SUPPLIED RECORDS Start Marker
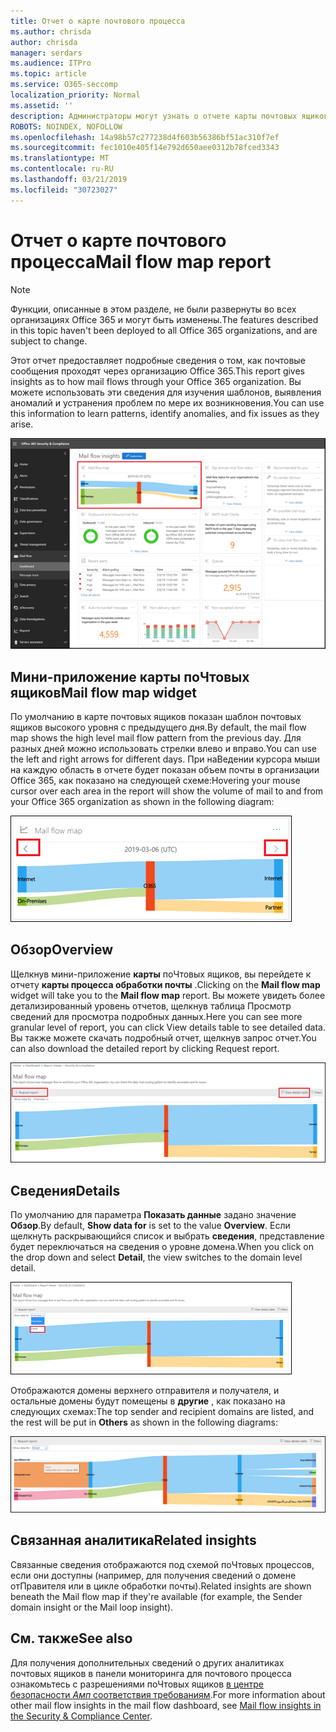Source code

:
 ```yaml
---
title: Отчет о карте почтового процесса
ms.author: chrisda
author: chrisda
manager: serdars
ms.audience: ITPro
ms.topic: article
ms.service: O365-seccomp
localization_priority: Normal
ms.assetid: ''
description: Администраторы могут узнать о отчете карты почтовых ящиков на панели мониторинга "почтовые потоки" в центре безопасности Office 365 Security _Амп_.
ROBOTS: NOINDEX, NOFOLLOW
ms.openlocfilehash: 14a98b57c277238d4f603b56386bf51ac310f7ef
ms.sourcegitcommit: fec1010e405f14e792d650aee0312b78fced3343
ms.translationtype: MT
ms.contentlocale: ru-RU
ms.lasthandoff: 03/21/2019
ms.locfileid: "30723027"
---
```

# <a name="mail-flow-map-report"></a><span data-ttu-id="0fa15-103">Отчет о карте почтового процесса</span><span class="sxs-lookup"><span data-stu-id="0fa15-103">Mail flow map report</span></span>

> [!NOTE]
> <span data-ttu-id="0fa15-104">Функции, описанные в этом разделе, не были развернуты во всех организациях Office 365 и могут быть изменены.</span><span class="sxs-lookup"><span data-stu-id="0fa15-104">The features described in this topic haven't been deployed to all Office 365 organizations, and are subject to change.</span></span>

<span data-ttu-id="0fa15-105">Этот отчет предоставляет подробные сведения о том, как почтовые сообщения проходят через организацию Office 365.</span><span class="sxs-lookup"><span data-stu-id="0fa15-105">This report gives insights as to how mail flows through your Office 365 organization.</span></span> <span data-ttu-id="0fa15-106">Вы можете использовать эти сведения для изучения шаблонов, выявления аномалий и устранения проблем по мере их возникновения.</span><span class="sxs-lookup"><span data-stu-id="0fa15-106">You can use this information to learn patterns, identify anomalies, and fix issues as they arise.</span></span>

![Отчет карты поЧтовых ящиков на панели мониторинга почтовых ящиков в центре безопасности _Амп_ соответствия требованиям Office 365](media/mail-flow-map-selected.png)

## <a name="mail-flow-map-widget"></a><span data-ttu-id="0fa15-108">Мини-приложение карты поЧтовых ящиков</span><span class="sxs-lookup"><span data-stu-id="0fa15-108">Mail flow map widget</span></span>

<span data-ttu-id="0fa15-109">По умолчанию в карте почтовых ящиков показан шаблон почтовых ящиков высокого уровня с предыдущего дня.</span><span class="sxs-lookup"><span data-stu-id="0fa15-109">By default, the mail flow map shows the high level mail flow pattern from the previous day.</span></span> <span data-ttu-id="0fa15-110">Для разных дней можно использовать стрелки влево и вправо.</span><span class="sxs-lookup"><span data-stu-id="0fa15-110">You can use the left and right arrows for different days.</span></span> <span data-ttu-id="0fa15-111">При наВедении курсора мыши на каждую область в отчете будет показан объем почты в организации Office 365, как показано на следующей схеме:</span><span class="sxs-lookup"><span data-stu-id="0fa15-111">Hovering your mouse cursor over each area in the report will show the volume of mail to and from your Office 365 organization as shown in the following diagram:</span></span>

![Стрелки влево и вправо в мини-приложении "карта процесса почты"](media/mail-flow-map-widget.png)

## <a name="overview"></a><span data-ttu-id="0fa15-113">Обзор</span><span class="sxs-lookup"><span data-stu-id="0fa15-113">Overview</span></span>

<span data-ttu-id="0fa15-114">Щелкнув мини-приложение **карты** поЧтовых ящиков, вы перейдете к отчету **карты процесса обработки почты** .</span><span class="sxs-lookup"><span data-stu-id="0fa15-114">Clicking on the **Mail flow map** widget will take you to the **Mail flow map** report.</span></span> <span data-ttu-id="0fa15-115">Вы можете увидеть более детализированный уровень отчетов, щелкнув таблица Просмотр сведений для просмотра подробных данных.</span><span class="sxs-lookup"><span data-stu-id="0fa15-115">Here you can see more granular level of report, you can click View details table to see detailed data.</span></span> <span data-ttu-id="0fa15-116">Вы также можете скачать подробный отчет, щелкнув запрос отчет.</span><span class="sxs-lookup"><span data-stu-id="0fa15-116">You can also download the detailed report by clicking Request report.</span></span>

![Представление "Обзор" в отчете карты поЧтовых ящиков](media/mail-flow-map-overview.png)

## <a name="details"></a><span data-ttu-id="0fa15-118">Сведения</span><span class="sxs-lookup"><span data-stu-id="0fa15-118">Details</span></span>

<span data-ttu-id="0fa15-119">По умолчанию для параметра **Показать данные** задано значение **Обзор**.</span><span class="sxs-lookup"><span data-stu-id="0fa15-119">By default, **Show data for** is set to the value **Overview**.</span></span> <span data-ttu-id="0fa15-120">Если щелкнуть раскрывающийся список и выбрать **сведения**, представление будет переключаться на сведения о уровне домена.</span><span class="sxs-lookup"><span data-stu-id="0fa15-120">When you click on the drop down and select **Detail**, the view switches to the domain level detail.</span></span>

![Выбор параметра "сведения в представлении" Показать данные для в обзоре в отчете карты поЧтовых ящиков "](media/mail-flow-map-select-detail.png)

<span data-ttu-id="0fa15-122">Отображаются домены верхнего отправителя и получателя, и остальные домены будут помещены в **другие** , как показано на следующих схемах:</span><span class="sxs-lookup"><span data-stu-id="0fa15-122">The top sender and recipient domains are listed, and the rest will be put in **Others** as shown in the following diagrams:</span></span>

![Представление "сведения" в отчете о схеме почтового процесса](media/mail-flow-map-detail.png)

## <a name="related-insights"></a><span data-ttu-id="0fa15-124">Связанная аналитика</span><span class="sxs-lookup"><span data-stu-id="0fa15-124">Related insights</span></span>

<span data-ttu-id="0fa15-125">Связанные сведения отображаются под схемой поЧтовых процессов, если они доступны (например, для получения сведений о домене отПравителя или в цикле обработки почты).</span><span class="sxs-lookup"><span data-stu-id="0fa15-125">Related insights are shown beneath the Mail flow map if they're available (for example, the Sender domain insight or the Mail loop insight).</span></span>

## <a name="see-also"></a><span data-ttu-id="0fa15-126">См. также</span><span class="sxs-lookup"><span data-stu-id="0fa15-126">See also</span></span>

<span data-ttu-id="0fa15-127">Для получения дополнительных сведений о других аналитиках почтовых ящиков в панели мониторинга для почтового процесса ознакомьтесь с разрешениями поЧтовых ящиков [в центре безопасности _Амп_ соответствия требованиям](mail-flow-insights-v2.md).</span><span class="sxs-lookup"><span data-stu-id="0fa15-127">For more information about other mail flow insights in the mail flow dashboard, see [Mail flow insights in the Security & Compliance Center](mail-flow-insights-v2.md).</span></span>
SUPPLIED RECORDS End Marker
Once the line containing "subject to change.</span></span>" has been copied, stop; everything from the first line of the data up to it must be copied exactly, without pictures.

TASK SOLUTION |
Source code

:
 ```yaml
---
title: Отчет о карте почтового процесса
ms.author: chrisda
author: chrisda
manager: serdars
ms.audience: ITPro
ms.topic: article
ms.service: O365-seccomp
localization_priority: Normal
ms.assetid: ''
description: Администраторы могут узнать о отчете карты почтовых ящиков на панели мониторинга "почтовые потоки" в центре безопасности Office 365 Security _Амп_.
ROBOTS: NOINDEX, NOFOLLOW
ms.openlocfilehash: 14a98b57c277238d4f603b56386bf51ac310f7ef
ms.sourcegitcommit: fec1010e405f14e792d650aee0312b78fced3343
ms.translationtype: MT
ms.contentlocale: ru-RU
ms.lasthandoff: 03/21/2019
ms.locfileid: "30723027"
---
```

# <a name="mail-flow-map-report"></a><span data-ttu-id="0fa15-103">Отчет о карте почтового процесса</span><span class="sxs-lookup"><span data-stu-id="0fa15-103">Mail flow map report</span></span>

> [!NOTE]
> <span data-ttu-id="0fa15-104">Функции, описанные в этом разделе, не были развернуты во всех организациях Office 365 и могут быть изменены.</span><span class="sxs-lookup"><span data-stu-id="0fa15-104">The features described in this topic haven't been deployed to all Office 365 organizations, and are subject to change.</span></span>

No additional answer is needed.